#' @title Assign Index_Class
#'
#' @description Assign Index_Class for based on user input fields.
#' If use the same name of an existing field the information will be
#' overwritten.
#'
#' Multiple criteria are treated as "AND" so all must be met to be assigned
#' to a particular Index_Class.
#'
#' Internally uses `tidyr` and `dplyr`
#'
#' If Index_Class is included in data then it is renamed Index_Class_Orig and
#' returned in the output data frame.
#'
#' @details Requires use of reference file with criteria.
#'
#' @param data Data frame (wide format) with metric values to be evaluated.

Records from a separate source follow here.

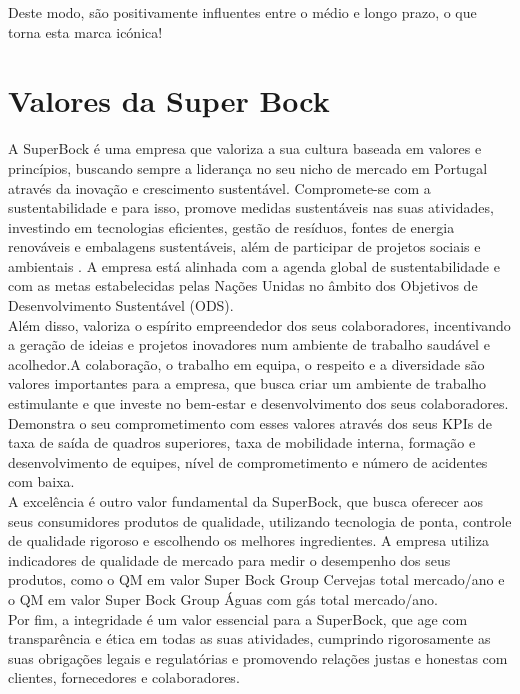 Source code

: Deste modo, são positivamente influentes entre o médio e longo prazo, o que torna esta marca icónica!\\ 


\section{Valores da Super Bock}
\label{Valores}
A SuperBock é uma empresa que valoriza a sua cultura baseada em valores e princípios, buscando sempre a liderança no seu nicho de mercado em Portugal através da inovação e crescimento sustentável. Compromete-se com a sustentabilidade e para isso, promove medidas sustentáveis nas suas atividades, investindo em tecnologias eficientes, gestão de resíduos, fontes de energia renováveis e embalagens sustentáveis, além de participar de projetos sociais e ambientais \cite{ref1}.
A empresa está alinhada com a agenda global de sustentabilidade e com as metas estabelecidas pelas Nações Unidas no âmbito dos Objetivos de Desenvolvimento Sustentável (ODS)\cite{ref2}. \\

Além disso, valoriza o espírito empreendedor dos seus colaboradores, incentivando a geração de ideias e projetos inovadores num ambiente de trabalho saudável e acolhedor.A colaboração, o trabalho em equipa, o respeito e a diversidade são valores importantes para a empresa, que busca criar um ambiente de trabalho estimulante e que investe no bem-estar e desenvolvimento dos seus colaboradores\cite{ref3}. Demonstra o seu comprometimento com esses valores através dos seus KPIs de taxa de saída de quadros superiores, taxa de mobilidade interna, formação e desenvolvimento de equipes, nível de comprometimento e número de acidentes com baixa\cite{ref4}.\\

A excelência é outro valor fundamental da SuperBock, que busca oferecer aos seus consumidores produtos de qualidade, utilizando tecnologia de ponta, controle de qualidade rigoroso e escolhendo os melhores ingredientes\cite{ref5}. A empresa utiliza indicadores de qualidade de mercado para medir o desempenho dos seus produtos, como o QM em valor Super Bock Group Cervejas total mercado/ano e o QM em valor Super Bock Group Águas com gás total mercado/ano\cite{ref4}.\\

Por fim, a integridade é um valor essencial para a SuperBock, que age com transparência e ética em todas as suas atividades, cumprindo rigorosamente as suas obrigações legais e regulatórias e promovendo relações justas e honestas com clientes, fornecedores e colaboradores\cite{ref4}.\\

#' @param criteria Data frame of metric thresholds to check.
#' @param name_indexclass Name for new Index_Class column.
#' Default = INDEX_CLASS
#' @param name_indexname Name for Index Name column.
#' Default = INDEX_NAME
#' @param name_siteid Name for Site ID column.
#' Default = SITEID
#' @param data_shape Shape of data; wide or long. Default is 'wide'
#'
#' @return Returns a data frame with new column added.
#'
#' @examples
#' # Packages
#' library(readxl)
#'
#' # EXAMPLE 1
#' # Create Example Data
#' df_data <- data.frame(SITEID = paste0("Site_", LETTERS[1:10])
#' , INDEX_NAME = "BCG_MariNW_Bugs500ct"
#' , GRADIENT = round(runif(10, 0.5, 1.5), 1)
#' , ELEVATION = round(runif(10, 700, 800), 1))
#'
#' # Import Checks
#' df_criteria <- read_excel(system.file("extdata/IndexClass.xlsx"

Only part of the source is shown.